Student: One of the ways that has helped me think about the issue of probability and the amount of evil and suffering in the world comes down to almost using a popular idea like Sliding Doors. But in many popular stories and ethics you have the character of the wise old sage who is teaching a mentor. What will happen often is he will do something that the one who is being trained is like, “What is this person doing?” And it seems pointless. Of course a cheesy example is The Karate Kid where he is telling him to wax on and wax off the car. He's like, I want you to teach me karate, but you are teaching me how to wax your car. But secretly he was doing that. Even though it looks pointless it actually turned out to turn around for something that he didn't realize it was happening. That is the way I kind of look at it.

Dr. Craig: That is helpful. That is another good popular illustration. I think you will find a lot of these in literature or movies if you begin to look for them. Again, it is all calling into question this inference from appearance to reality. That is a key inference in the evidential version of the problem of evil. Because it looks pointless, it is pointless. That is, I think, something that we're simply not in a position to say.

Student: You've covered a situation where chance happened and that caused certain evils. You gave an example of the sliding doors. But there seems to be areas where it is almost evil by design. An example being a wasp laying an egg inside a spider. That is not by chance. It seems to be a design behind the evil. What is your take on Satan influencing . . .?

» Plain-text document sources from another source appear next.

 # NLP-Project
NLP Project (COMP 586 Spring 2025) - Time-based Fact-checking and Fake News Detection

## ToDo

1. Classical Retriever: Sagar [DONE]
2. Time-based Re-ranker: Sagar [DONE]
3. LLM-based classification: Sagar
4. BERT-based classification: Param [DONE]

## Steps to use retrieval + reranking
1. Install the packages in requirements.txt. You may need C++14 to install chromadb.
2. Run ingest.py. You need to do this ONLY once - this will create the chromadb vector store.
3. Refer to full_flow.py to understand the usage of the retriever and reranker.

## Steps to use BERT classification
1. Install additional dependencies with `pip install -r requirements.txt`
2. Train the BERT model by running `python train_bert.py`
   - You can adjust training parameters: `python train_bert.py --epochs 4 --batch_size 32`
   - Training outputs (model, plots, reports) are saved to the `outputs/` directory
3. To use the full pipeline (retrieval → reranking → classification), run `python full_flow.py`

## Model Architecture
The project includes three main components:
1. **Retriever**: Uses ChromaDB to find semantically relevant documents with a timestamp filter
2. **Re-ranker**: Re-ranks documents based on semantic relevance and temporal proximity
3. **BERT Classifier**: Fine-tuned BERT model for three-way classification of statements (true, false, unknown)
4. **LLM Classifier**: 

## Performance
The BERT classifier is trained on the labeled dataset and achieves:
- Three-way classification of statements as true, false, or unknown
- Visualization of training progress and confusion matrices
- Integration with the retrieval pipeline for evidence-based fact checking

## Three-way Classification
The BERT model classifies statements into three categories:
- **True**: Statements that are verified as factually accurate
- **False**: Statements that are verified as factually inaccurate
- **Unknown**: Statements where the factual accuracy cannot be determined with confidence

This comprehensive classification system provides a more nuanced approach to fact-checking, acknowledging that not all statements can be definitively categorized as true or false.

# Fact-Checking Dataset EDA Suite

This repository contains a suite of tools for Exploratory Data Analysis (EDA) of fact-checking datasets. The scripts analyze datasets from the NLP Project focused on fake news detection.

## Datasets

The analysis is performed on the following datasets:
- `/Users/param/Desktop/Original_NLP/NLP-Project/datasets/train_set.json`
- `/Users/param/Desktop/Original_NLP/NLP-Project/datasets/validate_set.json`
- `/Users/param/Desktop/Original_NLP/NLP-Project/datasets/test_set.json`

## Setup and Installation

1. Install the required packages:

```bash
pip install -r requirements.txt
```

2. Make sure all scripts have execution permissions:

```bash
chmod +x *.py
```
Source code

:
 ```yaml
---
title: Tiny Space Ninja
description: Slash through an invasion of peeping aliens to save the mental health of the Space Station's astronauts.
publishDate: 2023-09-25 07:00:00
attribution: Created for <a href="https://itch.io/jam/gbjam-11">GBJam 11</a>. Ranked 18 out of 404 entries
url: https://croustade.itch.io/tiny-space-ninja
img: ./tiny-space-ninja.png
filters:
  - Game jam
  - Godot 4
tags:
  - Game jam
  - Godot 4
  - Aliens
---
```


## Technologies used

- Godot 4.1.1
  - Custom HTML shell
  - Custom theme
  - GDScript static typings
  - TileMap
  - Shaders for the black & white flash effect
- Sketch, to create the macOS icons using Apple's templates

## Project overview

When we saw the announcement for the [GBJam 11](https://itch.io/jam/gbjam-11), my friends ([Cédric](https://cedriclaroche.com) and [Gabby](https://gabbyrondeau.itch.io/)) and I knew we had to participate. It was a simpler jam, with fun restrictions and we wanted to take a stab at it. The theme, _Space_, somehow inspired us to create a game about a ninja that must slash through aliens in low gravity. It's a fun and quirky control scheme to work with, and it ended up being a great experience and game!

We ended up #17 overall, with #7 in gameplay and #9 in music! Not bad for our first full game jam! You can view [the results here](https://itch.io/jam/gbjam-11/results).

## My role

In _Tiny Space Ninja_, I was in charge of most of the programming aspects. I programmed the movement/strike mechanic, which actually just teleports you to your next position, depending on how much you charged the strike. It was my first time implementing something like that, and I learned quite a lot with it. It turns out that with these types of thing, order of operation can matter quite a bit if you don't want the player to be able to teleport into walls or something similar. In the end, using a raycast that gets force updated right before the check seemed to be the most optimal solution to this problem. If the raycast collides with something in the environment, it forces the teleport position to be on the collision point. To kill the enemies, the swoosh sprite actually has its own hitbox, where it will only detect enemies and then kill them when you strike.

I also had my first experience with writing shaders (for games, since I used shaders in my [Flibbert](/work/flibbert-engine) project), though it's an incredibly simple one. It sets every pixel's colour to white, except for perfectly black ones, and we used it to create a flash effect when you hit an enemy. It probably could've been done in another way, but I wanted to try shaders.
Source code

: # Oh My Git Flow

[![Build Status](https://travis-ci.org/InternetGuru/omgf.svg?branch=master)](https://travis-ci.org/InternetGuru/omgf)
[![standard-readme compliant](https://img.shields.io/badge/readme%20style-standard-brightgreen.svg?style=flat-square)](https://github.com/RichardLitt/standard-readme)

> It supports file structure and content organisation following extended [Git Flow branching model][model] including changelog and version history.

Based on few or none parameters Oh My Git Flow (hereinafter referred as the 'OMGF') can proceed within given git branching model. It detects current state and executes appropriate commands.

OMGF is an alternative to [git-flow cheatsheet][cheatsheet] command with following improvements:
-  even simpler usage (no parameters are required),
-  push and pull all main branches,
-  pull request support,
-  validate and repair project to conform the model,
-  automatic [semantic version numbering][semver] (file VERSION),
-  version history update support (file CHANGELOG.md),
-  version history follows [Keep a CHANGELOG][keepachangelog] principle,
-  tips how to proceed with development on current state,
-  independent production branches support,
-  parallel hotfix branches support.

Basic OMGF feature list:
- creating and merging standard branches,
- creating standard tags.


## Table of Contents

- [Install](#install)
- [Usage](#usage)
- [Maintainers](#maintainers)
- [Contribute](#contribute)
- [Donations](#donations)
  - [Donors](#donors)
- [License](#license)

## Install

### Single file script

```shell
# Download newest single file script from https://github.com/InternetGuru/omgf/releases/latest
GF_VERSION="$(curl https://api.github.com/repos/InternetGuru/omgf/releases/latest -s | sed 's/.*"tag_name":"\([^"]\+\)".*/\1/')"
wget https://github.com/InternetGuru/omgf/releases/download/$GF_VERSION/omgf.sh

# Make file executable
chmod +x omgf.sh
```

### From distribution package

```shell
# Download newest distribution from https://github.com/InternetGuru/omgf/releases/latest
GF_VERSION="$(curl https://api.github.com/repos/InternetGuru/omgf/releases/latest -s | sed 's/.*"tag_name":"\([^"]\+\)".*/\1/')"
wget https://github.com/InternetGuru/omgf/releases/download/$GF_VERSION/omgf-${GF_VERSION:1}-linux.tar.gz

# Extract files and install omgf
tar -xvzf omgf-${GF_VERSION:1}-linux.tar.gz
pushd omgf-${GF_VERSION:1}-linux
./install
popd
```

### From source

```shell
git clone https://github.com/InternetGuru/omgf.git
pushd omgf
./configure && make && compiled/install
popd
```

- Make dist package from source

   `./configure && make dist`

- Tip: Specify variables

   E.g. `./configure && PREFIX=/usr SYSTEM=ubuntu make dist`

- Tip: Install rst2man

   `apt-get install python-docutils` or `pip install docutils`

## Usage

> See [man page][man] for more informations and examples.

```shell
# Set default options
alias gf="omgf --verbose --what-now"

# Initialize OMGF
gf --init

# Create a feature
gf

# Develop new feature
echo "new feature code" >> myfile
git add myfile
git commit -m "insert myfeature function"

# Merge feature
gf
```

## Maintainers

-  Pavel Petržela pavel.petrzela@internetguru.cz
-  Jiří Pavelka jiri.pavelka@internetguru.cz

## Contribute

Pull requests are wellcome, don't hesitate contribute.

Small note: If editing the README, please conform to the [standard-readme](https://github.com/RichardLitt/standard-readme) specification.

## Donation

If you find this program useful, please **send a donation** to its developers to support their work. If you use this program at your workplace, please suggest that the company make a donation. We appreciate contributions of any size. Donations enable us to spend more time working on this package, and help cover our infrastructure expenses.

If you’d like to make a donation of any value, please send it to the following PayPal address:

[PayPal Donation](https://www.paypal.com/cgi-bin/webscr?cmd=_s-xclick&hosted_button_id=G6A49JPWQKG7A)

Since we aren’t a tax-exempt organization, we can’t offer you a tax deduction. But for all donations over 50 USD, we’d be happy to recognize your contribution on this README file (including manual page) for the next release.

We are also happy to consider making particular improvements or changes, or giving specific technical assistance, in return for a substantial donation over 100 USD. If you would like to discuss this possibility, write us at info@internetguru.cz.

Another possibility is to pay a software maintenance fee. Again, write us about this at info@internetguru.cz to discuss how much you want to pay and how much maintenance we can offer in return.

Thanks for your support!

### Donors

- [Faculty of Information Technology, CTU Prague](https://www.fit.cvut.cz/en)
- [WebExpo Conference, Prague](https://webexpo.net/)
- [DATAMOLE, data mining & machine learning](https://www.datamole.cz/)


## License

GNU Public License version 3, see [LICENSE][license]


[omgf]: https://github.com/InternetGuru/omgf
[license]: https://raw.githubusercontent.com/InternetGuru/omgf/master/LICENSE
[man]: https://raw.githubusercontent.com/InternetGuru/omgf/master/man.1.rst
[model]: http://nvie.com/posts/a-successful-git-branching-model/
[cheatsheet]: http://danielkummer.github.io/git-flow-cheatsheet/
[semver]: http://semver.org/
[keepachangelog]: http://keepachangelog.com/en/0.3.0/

Dr. Craig: Oh my goodness! Here there is so much more that could be said in terms of satanic or demonic influence, or this gets into evolutionary theory as well. An evolutionary biologist like Francisco Ayala appeals to these sorts of horrible designs in nature to appeal to evolution. He says evolution is the best explanation. These weren't designed. These evolved by chance among these insects. Therefore God can't be blamed. God had reasons for setting up this sort of evolutionary process, but he disagrees with the Creationist that every single instance like this is designed.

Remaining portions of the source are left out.